Deep C (and C++)

Programming is hard. Programming correct C and C++ is particularly hard. Indeed, both in C and certainly in C++, it is uncommon to see a screenful containing only well defined and conforming code. Why do professional programmers write code like this? Because most programmers do not have a deep understanding of the language they are using. While they sometimes know that certain things are undefined or unspecified, they often do not know why it is so. In these slides we will study small code snippets in C and C++, and use them to discuss the fundamental building blocks, limitations and underlying design philosophies of these wonderful but dangerous programming languages.

Jon Jagger and I just released a slide deck to discuss the fundamentals of C and C++ (slideshare, pdf).

23 Responses to Deep C (and C++)

  1. Nice, I have learned alot. Great Job.

  2. Really enjoyed this, well put together and I learnt a lot. I didn’t even get the answers the amateur programmer was giving.

  3. Great presentation! I used to love discovering the intricacies of of C++ bacl when I was studying, reading Meyers’ and Sutters books, looking things up in the standard … this presentation really took me back in time! :)

  4. Me says:

    Man, this was the coolest presentation I have ever seen in my life.
    Wonderfull. I hope you keep doing this work…
    Congratulations.

  5. Great work! What is the license of this presentation?
    I want to translate this into Japanese so if it is possible please send me a copy of original file (ppt, keynote etc.)

  6. Siah (@siah) says:

    Great set of slides thanks for sharing

  7. […] all the underlying facts already. In fact this is true about most things in IT: if you grasp the underlying principles then, even if you don’t know the specific command or syntax‡ off the top of your head, […]

  8. Collin says:

    Outstanding!

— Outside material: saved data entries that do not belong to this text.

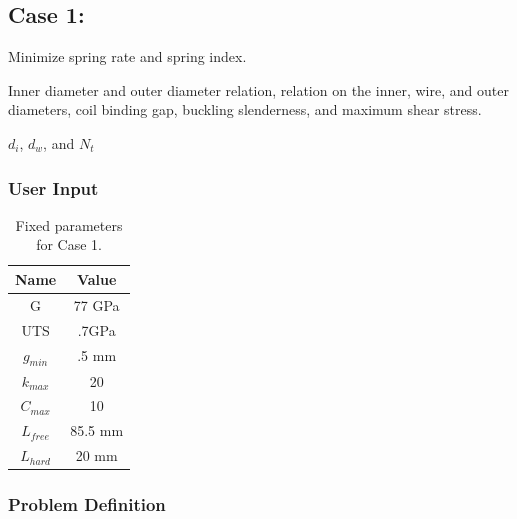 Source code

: \documentclass[10pt]{article}
\begin{document}
\subsection{Case 1:}
\label{subsec:Case1}

\begin{description}[leftmargin=!,labelwidth=\widthof{\bfseries Design Variables:}, labelindent = 1cm]
 	\item [Objectives:] Minimize spring rate and spring index.\\

	\item[Constraints:] Inner diameter and outer diameter relation, relation on the inner, wire, and outer diameters, coil binding gap, buckling slenderness, and maximum shear stress. \\
	\item[Design Variables:] $d_{i}$, $d_{w}$, and $N_{t}$ \\
\end{description}

	\subsubsection{User Input}
	

	 \begin{table}[H]
	 \centering
	 	\caption{Fixed parameters for Case 1.}
	 	\begin{tabular}{c c}
		        \hline \hline 
		 	Name & Value\\
			 \hline
		 	 G & 77 GPa \\
			 UTS & .7GPa \\
			 $g_{min}$ & .5 mm\\ 
		 	 $k_{max}$ & 20\\
			 $C_{max}$ & 10\\
			 $L_{free}$ & 85.5 mm\\
			 $L_{hard}$ & 20 mm\\
			\hline \hline
		\end{tabular}
	 \end{table}


	

	\subsubsection{Problem Definition}
	
\end{document}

Wish I could be at tonight’s presentation!

  9. Pandurangan R S says:

    Cool presentation.. I liked it.

    …..
    So why doesn’t the compiler reorder the members in the structure to optimize memory usage, and execution speed?

    Ans: Some languages actually do that, but C and C++ don’t.

    Is it better to say “Some languages actually allow it, but C and C++ standards don’t allow that. Perhaps this can be implemented as a non-standard behavior in some C (or C++) compiler”

    • Jeffrey says:

      C, when used for systems programming, needs to be able to map structures to external data, such as a block read from disk or bytes read from the network. A language that silently shuffled fields would complicate efforts such efforts.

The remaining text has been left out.